* [Task requirements] Every record listed below should be copied exactly.
====== Task data ======
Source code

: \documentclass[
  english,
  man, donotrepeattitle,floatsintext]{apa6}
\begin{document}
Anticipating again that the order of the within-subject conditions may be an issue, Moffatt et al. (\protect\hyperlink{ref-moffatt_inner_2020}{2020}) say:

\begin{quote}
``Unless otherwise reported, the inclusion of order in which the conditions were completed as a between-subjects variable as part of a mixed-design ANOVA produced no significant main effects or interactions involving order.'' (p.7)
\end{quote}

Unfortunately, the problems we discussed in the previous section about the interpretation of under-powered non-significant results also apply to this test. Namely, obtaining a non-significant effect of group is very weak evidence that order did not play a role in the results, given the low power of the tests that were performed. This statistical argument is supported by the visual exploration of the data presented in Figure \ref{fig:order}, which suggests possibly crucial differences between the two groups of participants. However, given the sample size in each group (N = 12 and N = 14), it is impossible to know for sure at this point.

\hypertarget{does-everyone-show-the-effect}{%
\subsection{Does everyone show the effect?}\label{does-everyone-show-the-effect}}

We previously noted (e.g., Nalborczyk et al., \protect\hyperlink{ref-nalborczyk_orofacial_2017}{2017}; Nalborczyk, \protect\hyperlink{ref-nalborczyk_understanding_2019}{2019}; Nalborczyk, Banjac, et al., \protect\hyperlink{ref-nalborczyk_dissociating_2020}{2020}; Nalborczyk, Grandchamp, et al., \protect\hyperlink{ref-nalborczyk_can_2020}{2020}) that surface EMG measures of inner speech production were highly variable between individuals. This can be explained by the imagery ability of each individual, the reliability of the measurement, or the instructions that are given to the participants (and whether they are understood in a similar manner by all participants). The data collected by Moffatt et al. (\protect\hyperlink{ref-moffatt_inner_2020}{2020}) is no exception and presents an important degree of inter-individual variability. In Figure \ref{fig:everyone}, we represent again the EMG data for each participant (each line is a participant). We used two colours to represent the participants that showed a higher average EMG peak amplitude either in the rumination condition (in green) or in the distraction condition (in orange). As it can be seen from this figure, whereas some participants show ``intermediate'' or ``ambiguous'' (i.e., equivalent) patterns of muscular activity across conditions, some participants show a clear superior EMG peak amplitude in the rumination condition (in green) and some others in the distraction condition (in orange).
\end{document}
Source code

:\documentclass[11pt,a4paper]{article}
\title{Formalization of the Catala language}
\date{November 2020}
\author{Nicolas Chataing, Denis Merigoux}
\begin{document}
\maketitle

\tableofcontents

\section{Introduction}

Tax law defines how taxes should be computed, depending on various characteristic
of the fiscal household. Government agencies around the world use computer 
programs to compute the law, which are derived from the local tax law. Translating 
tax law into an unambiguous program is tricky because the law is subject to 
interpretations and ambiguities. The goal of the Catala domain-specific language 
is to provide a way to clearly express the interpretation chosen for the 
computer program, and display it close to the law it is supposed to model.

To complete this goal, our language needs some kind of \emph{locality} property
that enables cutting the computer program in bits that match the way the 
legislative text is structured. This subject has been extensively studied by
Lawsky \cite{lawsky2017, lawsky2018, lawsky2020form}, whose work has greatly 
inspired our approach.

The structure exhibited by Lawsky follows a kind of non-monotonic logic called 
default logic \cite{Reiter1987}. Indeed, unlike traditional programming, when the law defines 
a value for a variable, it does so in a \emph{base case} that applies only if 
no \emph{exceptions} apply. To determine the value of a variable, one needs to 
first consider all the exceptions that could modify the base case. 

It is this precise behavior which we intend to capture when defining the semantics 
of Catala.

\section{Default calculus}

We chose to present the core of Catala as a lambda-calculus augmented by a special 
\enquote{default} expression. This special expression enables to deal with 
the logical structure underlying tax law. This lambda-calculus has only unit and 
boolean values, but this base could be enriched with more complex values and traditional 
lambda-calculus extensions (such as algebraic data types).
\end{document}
======
* [Completed exercise]
Source code

: \documentclass[
  english,
  man, donotrepeattitle,floatsintext]{apa6}
\begin{document}
Anticipating again that the order of the within-subject conditions may be an issue, Moffatt et al. (\protect\hyperlink{ref-moffatt_inner_2020}{2020}) say:

\begin{quote}
``Unless otherwise reported, the inclusion of order in which the conditions were completed as a between-subjects variable as part of a mixed-design ANOVA produced no significant main effects or interactions involving order.'' (p.7)
\end{quote}

Unfortunately, the problems we discussed in the previous section about the interpretation of under-powered non-significant results also apply to this test. Namely, obtaining a non-significant effect of group is very weak evidence that order did not play a role in the results, given the low power of the tests that were performed. This statistical argument is supported by the visual exploration of the data presented in Figure \ref{fig:order}, which suggests possibly crucial differences between the two groups of participants. However, given the sample size in each group (N = 12 and N = 14), it is impossible to know for sure at this point.

\hypertarget{does-everyone-show-the-effect}{%
\subsection{Does everyone show the effect?}\label{does-everyone-show-the-effect}}

We previously noted (e.g., Nalborczyk et al., \protect\hyperlink{ref-nalborczyk_orofacial_2017}{2017}; Nalborczyk, \protect\hyperlink{ref-nalborczyk_understanding_2019}{2019}; Nalborczyk, Banjac, et al., \protect\hyperlink{ref-nalborczyk_dissociating_2020}{2020}; Nalborczyk, Grandchamp, et al., \protect\hyperlink{ref-nalborczyk_can_2020}{2020}) that surface EMG measures of inner speech production were highly variable between individuals. This can be explained by the imagery ability of each individual, the reliability of the measurement, or the instructions that are given to the participants (and whether they are understood in a similar manner by all participants). The data collected by Moffatt et al. (\protect\hyperlink{ref-moffatt_inner_2020}{2020}) is no exception and presents an important degree of inter-individual variability. In Figure \ref{fig:everyone}, we represent again the EMG data for each participant (each line is a participant). We used two colours to represent the participants that showed a higher average EMG peak amplitude either in the rumination condition (in green) or in the distraction condition (in orange). As it can be seen from this figure, whereas some participants show ``intermediate'' or ``ambiguous'' (i.e., equivalent) patterns of muscular activity across conditions, some participants show a clear superior EMG peak amplitude in the rumination condition (in green) and some others in the distraction condition (in orange).
\end{document}
Source code

:\documentclass[11pt,a4paper]{article}
\title{Formalization of the Catala language}
\date{November 2020}
\author{Nicolas Chataing, Denis Merigoux}
\begin{document}
\maketitle

\tableofcontents

\section{Introduction}

Tax law defines how taxes should be computed, depending on various characteristic
of the fiscal household. Government agencies around the world use computer 
programs to compute the law, which are derived from the local tax law. Translating 
tax law into an unambiguous program is tricky because the law is subject to 
interpretations and ambiguities. The goal of the Catala domain-specific language 
is to provide a way to clearly express the interpretation chosen for the 
computer program, and display it close to the law it is supposed to model.

To complete this goal, our language needs some kind of \emph{locality} property
that enables cutting the computer program in bits that match the way the 
legislative text is structured. This subject has been extensively studied by
Lawsky \cite{lawsky2017, lawsky2018, lawsky2020form}, whose work has greatly 
inspired our approach.

The structure exhibited by Lawsky follows a kind of non-monotonic logic called 
default logic \cite{Reiter1987}. Indeed, unlike traditional programming, when the law defines 
a value for a variable, it does so in a \emph{base case} that applies only if 
no \emph{exceptions} apply. To determine the value of a variable, one needs to 
first consider all the exceptions that could modify the base case. 

It is this precise behavior which we intend to capture when defining the semantics 
of Catala.

\section{Default calculus}

We chose to present the core of Catala as a lambda-calculus augmented by a special 
\enquote{default} expression. This special expression enables to deal with 
the logical structure underlying tax law. This lambda-calculus has only unit and 
boolean values, but this base could be enriched with more complex values and traditional 
lambda-calculus extensions (such as algebraic data types).
\end{document}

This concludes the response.